Конечно, психушка, гэбэшники и евреи в «Рахили» более чем типовые — почти абсурдные; конечно, Геласимов не слишком заботится об «исторической достоверности», не задается целью музейной реконструкции прошлого и к сленгу стиляг нечувствительно примешивает хипповский.
«— Простите, Святослав Семенович, — сказал после лекции коренастый студент, имени которого я не мог запомнить уже почти два семестра. — Все-таки не совсем понятна мысль Фолкнера о том, что прошлого не существует. Не могли бы вы пояснить?» (с. 157—158). Тем не менее, вопреки явно дорогой для Геласимова фолкнеровской мысли, «прошлое» в его романе, безусловно, существует. Это то прошлое, которое угадывается за уже стертыми знаками, ставшими неотъемлемой частью повседневности. То прошлое, которое мучительно интересует любопытных детей, пытающихся по случайным обмолвкам вообразить мрачные семейные тайны. Постольку история тут скорее «подслушивается», чем «пишется», ее шепот настораживает. В поисках такого прошлого Геласимов совсем не столь радикален, как, скажем, Владимир Шаров 14, но заходит гораздо дальше, чем это принято в телесериалах.

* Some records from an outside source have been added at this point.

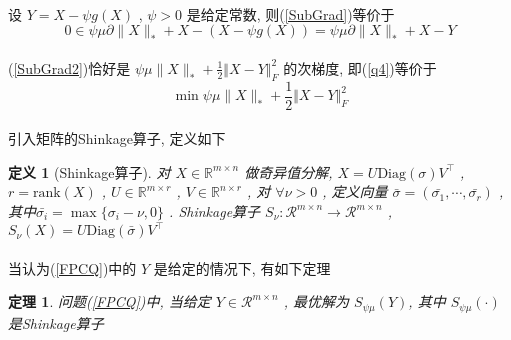 \documentclass[a4paper, UTF8]{ctexart}				%
\newtheorem{theo}{\bf 定理}[section]			  %
\newtheorem{define}{\bf 定义}[section]
\numberwithin{equation}{section}				%
\begin{document}
			\paragraph{}
				\quad 设 $Y = X - \psi g(X)$ , $\psi > 0$ 是给定常数, 则(\ref{SubGrad})等价于
				\begin{equation}\label{SubGrad2}
					0 \in \psi \mu \partial \lVert{X}\rVert_* + X - (X - \psi g(X)) = \psi \mu \partial \lVert{X}\rVert_* + X -Y
				\end{equation}

			\paragraph{}
				\quad (\ref{SubGrad2})恰好是 $\psi \mu \lVert{X}\rVert_* + \frac{1}{2} \Vert{X - Y}\Vert^2_F$ 的次梯度, 即(\ref{q4})等价于 
				\begin{equation}\label{FPCQ}
					\min \psi \mu \lVert{X}\rVert_* + \frac{1}{2} \Vert{X - Y}\Vert^2_F
				\end{equation}
			
			\paragraph{}
				\quad 引入矩阵的Shinkage算子, 定义如下

			\begin{define}[Shinkage算子]
				对 $X \in \mathbb{R}^{m \times n}$ 做奇异值分解, $X = U \text{Diag}(\sigma) V ^\top$ , $r = \text{rank}(X)$ , $U \in \mathbb{R}^{m \times r}$ , $V \in \mathbb{R}^{n \times r}$ , 对 $\forall \nu > 0$ , 定义向量 $\bar{\sigma} = (\bar{\sigma_1}, \cdots, \bar{\sigma_r})$ , 其中$\bar{\sigma_i} = \max \{\sigma_i - \nu, 0\}$ . Shinkage算子 $S_\nu: \mathcal{R}^{m \times n} \rightarrow \mathcal{R}^{m \times n}$ , $S_\nu(X) = U \text{Diag}(\bar{\sigma}) V ^\top$
			\end{define}

			\paragraph{}
				\quad 当认为(\ref{FPCQ})中的 $Y$ 是给定的情况下, 有如下定理
			\begin{theo}
				问题(\ref{FPCQ})中, 当给定 $Y \in \mathcal{R}^{m \times n}$ , 最优解为 $S_{\psi \mu}(Y)$, 其中 $S_{\psi \mu}(\cdot)$ 是Shinkage算子
			\end{theo}
			
\end{document}
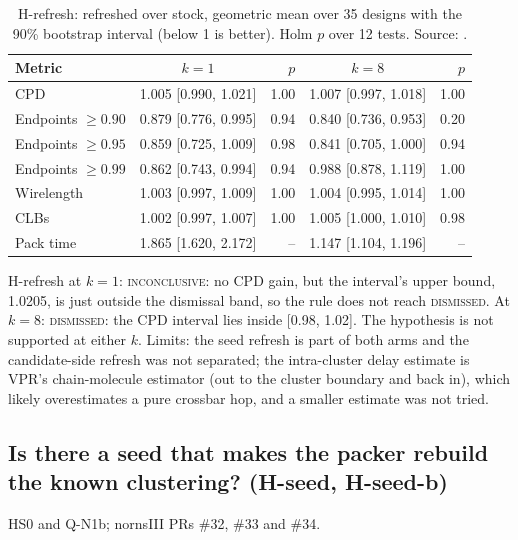 \begin{table}[t]
\caption{H-refresh: refreshed over stock, geometric mean over 35 designs with the 90\% bootstrap interval (below 1 is better). Holm $p$ over 12 tests. Source: .}
\label{tab:refresh}
\centering\footnotesize\setlength{\tabcolsep}{3pt}
\begin{tabular}{@{}lcrcr@{}}
\toprule
Metric & $k=1$ & $p$ & $k=8$ & $p$ \\
\midrule
CPD & 1.005 [0.990, 1.021] & 1.00 & 1.007 [0.997, 1.018] & 1.00 \\
Endpoints $\geq0.90$ & 0.879 [0.776, 0.995] & 0.94 & 0.840 [0.736, 0.953] & 0.20 \\
Endpoints $\geq0.95$ & 0.859 [0.725, 1.009] & 0.98 & 0.841 [0.705, 1.000] & 0.94 \\
Endpoints $\geq0.99$ & 0.862 [0.743, 0.994] & 0.94 & 0.988 [0.878, 1.119] & 1.00 \\
Wirelength & 1.003 [0.997, 1.009] & 1.00 & 1.004 [0.995, 1.014] & 1.00 \\
CLBs & 1.002 [0.997, 1.007] & 1.00 & 1.005 [1.000, 1.010] & 0.98 \\
Pack time & 1.865 [1.620, 2.172] & -- & 1.147 [1.104, 1.196] & -- \\
\bottomrule
\end{tabular}
\end{table}

 H-refresh at $k=1$: \textsc{inconclusive}: no CPD gain, but the interval's upper bound, 1.0205, is just outside the dismissal band, so the rule does not reach \textsc{dismissed}. At $k=8$: \textsc{dismissed}: the CPD interval lies inside [0.98, 1.02]. The hypothesis is not supported at either $k$. Limits: the seed refresh is part of both arms and the candidate-side refresh was not separated; the intra-cluster delay estimate is VPR's chain-molecule estimator (out to the cluster boundary and back in), which likely overestimates a pure crossbar hop, and a smaller estimate was not tried.

\subsection{Is there a seed that makes the packer rebuild the known clustering? (H-seed, H-seed-b)}
\label{sec:e-seedoracle}

 HS0 and Q-N1b; nornsIII PRs \#32, \#33 and \#34.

Кажется, единственный в полной мере «психологичный» и, безусловно, самый запоминающийся сюжетный поворот в «Рахили» — запоздалое стиляжничество протагониста. Собственно шестидесятые, со всеми своими опознавательными символами, настигают его уже тогда, когда романные перипетии закончены, когда действие отыграно и сколько-нибудь важные события уходят в прошлое. На это «прошлое», отделенное от хронологических координат, заполненное персональным безумием, засыпанное мукóй, невозможно пролить свет — даже будучи восстановленным, оно окажется темным, необъяснимым, нелогичным, неправдоподобным. Из всех повторяющихся, удваивающихся образов на этом уровне значим только один — нож, которым первая (единственно любимая) жена попыталась зарезать будущего профессора. Нож мелькает на разных страницах книги, крошит синтаксис, рубит синтагматические связи.
Получившееся рваное повествование невероятно удобно для литературоведческого анализа. Идеальный материал для изучения анатомии литературного текста. Будь я профессором филологии, обязательно бы включила «Рахиль» в программу курса.
Кстати сказать, в конце прошлого, 2004 года роман «Рахиль» получил премию «Студенческий Букер», учрежденную Букеровским комитетом и Центром новейшей русской литературы РГГУ.
Ирина Каспэ
1) Бавильский Д. «Это искренняя книга, читатель»: Издательство «ОГИ» зарядило новую серию прозы // Еx Libris НГ. 2001. 29 ноября.
2) Там же.
3) Барметова И. Романтический эгоист: Беседа с Андреем Геласимовым // Октябрь. 2003. № 9.
4) Быков Д. Андрей Геласимов похож на писателя // Новый мир. 2003. № 1.
5) Геласимов А. Рахиль: Роман // Октябрь. 2003. № 9.
6) Немзер А. Рассказчики, редакторы, поэты // Время новостей. 2003. 21 октября.
7) Барметова И. Указ. соч.
8) Ремизова М. Гармонический диссонанс // Новый мир. 2003. № 1.
9) Быков Д. Указ. соч.
10) Отчасти об этом пишет Валерия Пустовая: Пустовая В. Добрый доктор Геласимов // Новый мир. 2005. № 2.
11) До этого «Рахиль» была опубликована в журнале «Октябрь» (2003. № 9).
12) Барметова И. Указ. соч.
13) Пустовая В. Указ. соч.
14) См., например: Шаров В. След в след. Роман. М.: ОЛМА-Пресс, 2001. (Серия «Оригинал»).